**Directions:** What is needed is an exact transcription of every record, minus the pictures.

□ □ □ □

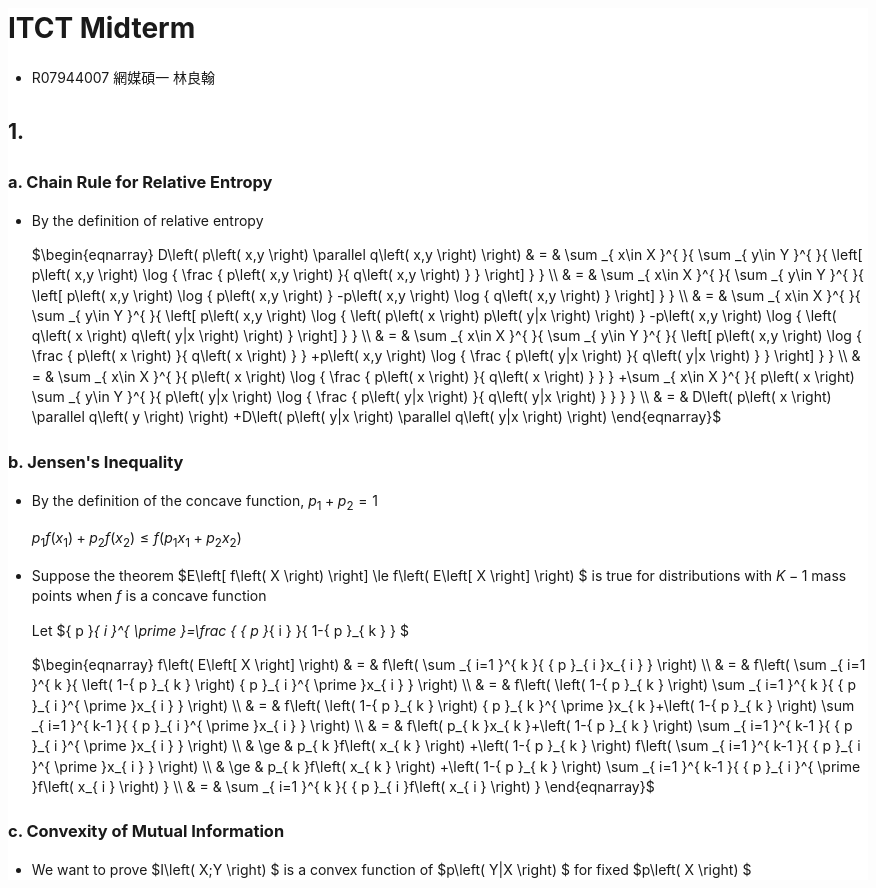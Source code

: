 # ITCT Midterm

* R07944007 網媒碩一 林良翰

## 1.

### a. Chain Rule for Relative Entropy

* By the definition of relative entropy

    $\begin{eqnarray} D\left( p\left( x,y \right) \parallel q\left( x,y \right)  \right)  & = & \sum _{ x\in X }^{  }{ \sum _{ y\in Y }^{  }{ \left[ p\left( x,y \right) \log { \frac { p\left( x,y \right)  }{ q\left( x,y \right)  }  }  \right]  }  }  \\  & = & \sum _{ x\in X }^{  }{ \sum _{ y\in Y }^{  }{ \left[ p\left( x,y \right) \log { p\left( x,y \right)  } -p\left( x,y \right) \log { q\left( x,y \right)  }  \right]  }  }  \\  & = & \sum _{ x\in X }^{  }{ \sum _{ y\in Y }^{  }{ \left[ p\left( x,y \right) \log { \left( p\left( x \right) p\left( y|x \right)  \right)  } -p\left( x,y \right) \log { \left( q\left( x \right) q\left( y|x \right)  \right)  }  \right]  }  }  \\  & = & \sum _{ x\in X }^{  }{ \sum _{ y\in Y }^{  }{ \left[ p\left( x,y \right) \log { \frac { p\left( x \right)  }{ q\left( x \right)  }  } +p\left( x,y \right) \log { \frac { p\left( y|x \right)  }{ q\left( y|x \right)  }  }  \right]  }  }  \\  & = & \sum _{ x\in X }^{  }{ p\left( x \right) \log { \frac { p\left( x \right)  }{ q\left( x \right)  }  }  } +\sum _{ x\in X }^{  }{ p\left( x \right) \sum _{ y\in Y }^{  }{ p\left( y|x \right) \log { \frac { p\left( y|x \right)  }{ q\left( y|x \right)  }  }  }  }  \\  & = & D\left( p\left( x \right) \parallel q\left( y \right)  \right) +D\left( p\left( y|x \right) \parallel q\left( y|x \right)  \right)  \end{eqnarray}$

### b. Jensen's Inequality

* By the definition of the concave function, ${ p }_{ 1 }+{ p }_{ 2 }=1$

    ${ p }_{ 1 }f\left( { x }_{ 1 } \right) +{ p }_{ 2 }f\left( { x }_{ 2 } \right) \le f\left( { p }_{ 1 }{ x }_{ 1 }+{ p }_{ 2 }{ x }_{ 2 } \right)$ 

* Suppose the theorem $E\left[ f\left( X \right)  \right] \le f\left( E\left[ X \right]  \right) $ is true for distributions with $K-1$ mass points when $f$ is a concave function

    Let ${ p }_{ i }^{ \prime  }=\frac { { p }_{ i } }{ 1-{ p }_{ k } } $

    $\begin{eqnarray} f\left( E\left[ X \right]  \right)  & = & f\left( \sum _{ i=1 }^{ k }{ { p }_{ i }x_{ i } }  \right)  \\  & = & f\left( \sum _{ i=1 }^{ k }{ \left( 1-{ p }_{ k } \right) { p }_{ i }^{ \prime  }x_{ i } }  \right)  \\  & = & f\left( \left( 1-{ p }_{ k } \right) \sum _{ i=1 }^{ k }{ { p }_{ i }^{ \prime  }x_{ i } }  \right)  \\  & = & f\left( \left( 1-{ p }_{ k } \right) { p }_{ k }^{ \prime  }x_{ k }+\left( 1-{ p }_{ k } \right) \sum _{ i=1 }^{ k-1 }{ { p }_{ i }^{ \prime  }x_{ i } }  \right)  \\  & = & f\left( p_{ k }x_{ k }+\left( 1-{ p }_{ k } \right) \sum _{ i=1 }^{ k-1 }{ { p }_{ i }^{ \prime  }x_{ i } }  \right)  \\  & \ge  & p_{ k }f\left( x_{ k } \right) +\left( 1-{ p }_{ k } \right) f\left( \sum _{ i=1 }^{ k-1 }{ { p }_{ i }^{ \prime  }x_{ i } }  \right)  \\  & \ge  & p_{ k }f\left( x_{ k } \right) +\left( 1-{ p }_{ k } \right) \sum _{ i=1 }^{ k-1 }{ { p }_{ i }^{ \prime  }f\left( x_{ i } \right)  }  \\  & = & \sum _{ i=1 }^{ k }{ { p }_{ i }f\left( x_{ i } \right)  }  \end{eqnarray}$

### c. Convexity of Mutual Information

* We want to prove $I\left( X;Y \right) $ is a convex function of $p\left( Y|X \right) $ for fixed $p\left( X \right) $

□ □ □ □

**Final answer:**
Source code

: # ITCT Midterm

* R07944007 網媒碩一 林良翰

## 1.

### a. Chain Rule for Relative Entropy

* By the definition of relative entropy

    $\begin{eqnarray} D\left( p\left( x,y \right) \parallel q\left( x,y \right)  \right)  & = & \sum _{ x\in X }^{  }{ \sum _{ y\in Y }^{  }{ \left[ p\left( x,y \right) \log { \frac { p\left( x,y \right)  }{ q\left( x,y \right)  }  }  \right]  }  }  \\  & = & \sum _{ x\in X }^{  }{ \sum _{ y\in Y }^{  }{ \left[ p\left( x,y \right) \log { p\left( x,y \right)  } -p\left( x,y \right) \log { q\left( x,y \right)  }  \right]  }  }  \\  & = & \sum _{ x\in X }^{  }{ \sum _{ y\in Y }^{  }{ \left[ p\left( x,y \right) \log { \left( p\left( x \right) p\left( y|x \right)  \right)  } -p\left( x,y \right) \log { \left( q\left( x \right) q\left( y|x \right)  \right)  }  \right]  }  }  \\  & = & \sum _{ x\in X }^{  }{ \sum _{ y\in Y }^{  }{ \left[ p\left( x,y \right) \log { \frac { p\left( x \right)  }{ q\left( x \right)  }  } +p\left( x,y \right) \log { \frac { p\left( y|x \right)  }{ q\left( y|x \right)  }  }  \right]  }  }  \\  & = & \sum _{ x\in X }^{  }{ p\left( x \right) \log { \frac { p\left( x \right)  }{ q\left( x \right)  }  }  } +\sum _{ x\in X }^{  }{ p\left( x \right) \sum _{ y\in Y }^{  }{ p\left( y|x \right) \log { \frac { p\left( y|x \right)  }{ q\left( y|x \right)  }  }  }  }  \\  & = & D\left( p\left( x \right) \parallel q\left( y \right)  \right) +D\left( p\left( y|x \right) \parallel q\left( y|x \right)  \right)  \end{eqnarray}$

### b. Jensen's Inequality

* By the definition of the concave function, ${ p }_{ 1 }+{ p }_{ 2 }=1$

    ${ p }_{ 1 }f\left( { x }_{ 1 } \right) +{ p }_{ 2 }f\left( { x }_{ 2 } \right) \le f\left( { p }_{ 1 }{ x }_{ 1 }+{ p }_{ 2 }{ x }_{ 2 } \right)$ 

* Suppose the theorem $E\left[ f\left( X \right)  \right] \le f\left( E\left[ X \right]  \right) $ is true for distributions with $K-1$ mass points when $f$ is a concave function

    Let ${ p }_{ i }^{ \prime  }=\frac { { p }_{ i } }{ 1-{ p }_{ k } } $

    $\begin{eqnarray} f\left( E\left[ X \right]  \right)  & = & f\left( \sum _{ i=1 }^{ k }{ { p }_{ i }x_{ i } }  \right)  \\  & = & f\left( \sum _{ i=1 }^{ k }{ \left( 1-{ p }_{ k } \right) { p }_{ i }^{ \prime  }x_{ i } }  \right)  \\  & = & f\left( \left( 1-{ p }_{ k } \right) \sum _{ i=1 }^{ k }{ { p }_{ i }^{ \prime  }x_{ i } }  \right)  \\  & = & f\left( \left( 1-{ p }_{ k } \right) { p }_{ k }^{ \prime  }x_{ k }+\left( 1-{ p }_{ k } \right) \sum _{ i=1 }^{ k-1 }{ { p }_{ i }^{ \prime  }x_{ i } }  \right)  \\  & = & f\left( p_{ k }x_{ k }+\left( 1-{ p }_{ k } \right) \sum _{ i=1 }^{ k-1 }{ { p }_{ i }^{ \prime  }x_{ i } }  \right)  \\  & \ge  & p_{ k }f\left( x_{ k } \right) +\left( 1-{ p }_{ k } \right) f\left( \sum _{ i=1 }^{ k-1 }{ { p }_{ i }^{ \prime  }x_{ i } }  \right)  \\  & \ge  & p_{ k }f\left( x_{ k } \right) +\left( 1-{ p }_{ k } \right) \sum _{ i=1 }^{ k-1 }{ { p }_{ i }^{ \prime  }f\left( x_{ i } \right)  }  \\  & = & \sum _{ i=1 }^{ k }{ { p }_{ i }f\left( x_{ i } \right)  }  \end{eqnarray}$

### c. Convexity of Mutual Information

* We want to prove $I\left( X;Y \right) $ is a convex function of $p\left( Y|X \right) $ for fixed $p\left( X \right) $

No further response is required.